- [Work required] Give an exact copy of the line that has "again, nor do they mind!" and of every line below it, through the last, with nothing else.

- [Dataset excerpts]
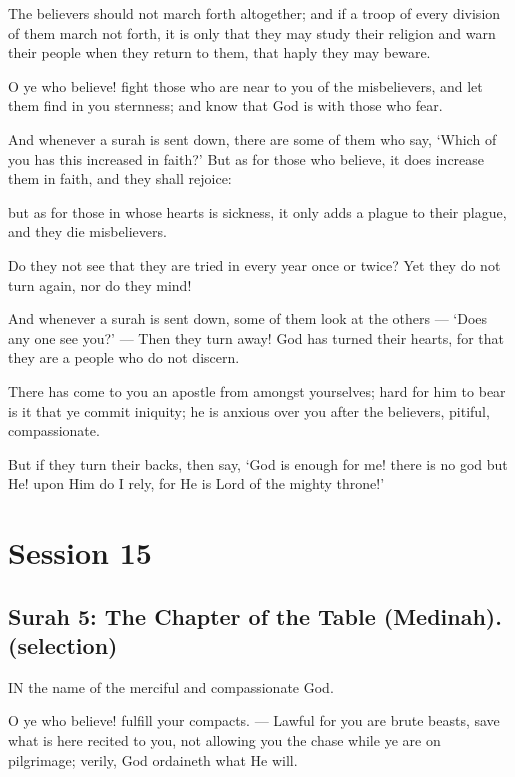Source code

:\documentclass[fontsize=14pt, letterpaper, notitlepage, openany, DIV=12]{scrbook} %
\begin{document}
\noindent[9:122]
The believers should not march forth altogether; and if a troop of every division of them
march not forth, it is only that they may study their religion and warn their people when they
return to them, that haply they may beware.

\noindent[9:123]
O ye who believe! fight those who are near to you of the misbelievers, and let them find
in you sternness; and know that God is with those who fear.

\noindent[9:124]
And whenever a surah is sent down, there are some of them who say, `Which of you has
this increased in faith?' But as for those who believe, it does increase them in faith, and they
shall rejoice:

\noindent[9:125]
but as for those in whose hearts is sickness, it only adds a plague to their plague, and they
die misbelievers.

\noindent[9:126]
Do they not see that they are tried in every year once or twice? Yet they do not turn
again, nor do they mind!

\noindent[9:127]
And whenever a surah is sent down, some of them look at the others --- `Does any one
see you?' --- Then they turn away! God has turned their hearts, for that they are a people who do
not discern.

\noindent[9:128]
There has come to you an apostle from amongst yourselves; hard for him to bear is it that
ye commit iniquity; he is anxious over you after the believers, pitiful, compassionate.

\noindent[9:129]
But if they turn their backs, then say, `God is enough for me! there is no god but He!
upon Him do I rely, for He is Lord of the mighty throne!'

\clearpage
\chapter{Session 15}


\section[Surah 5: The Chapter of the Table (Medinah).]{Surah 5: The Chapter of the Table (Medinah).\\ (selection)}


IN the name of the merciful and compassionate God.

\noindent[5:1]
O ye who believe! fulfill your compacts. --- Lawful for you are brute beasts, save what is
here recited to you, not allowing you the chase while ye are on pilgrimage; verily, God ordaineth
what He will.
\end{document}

- [Worked solution]
again, nor do they mind!

\noindent[9:127]
And whenever a surah is sent down, some of them look at the others --- `Does any one
see you?' --- Then they turn away! God has turned their hearts, for that they are a people who do
not discern.

\noindent[9:128]
There has come to you an apostle from amongst yourselves; hard for him to bear is it that
ye commit iniquity; he is anxious over you after the believers, pitiful, compassionate.

\noindent[9:129]
But if they turn their backs, then say, `God is enough for me! there is no god but He!
upon Him do I rely, for He is Lord of the mighty throne!'

\clearpage
\chapter{Session 15}


\section[Surah 5: The Chapter of the Table (Medinah).]{Surah 5: The Chapter of the Table (Medinah).\\ (selection)}


IN the name of the merciful and compassionate God.

\noindent[5:1]
O ye who believe! fulfill your compacts. --- Lawful for you are brute beasts, save what is
here recited to you, not allowing you the chase while ye are on pilgrimage; verily, God ordaineth
what He will.
\end{document}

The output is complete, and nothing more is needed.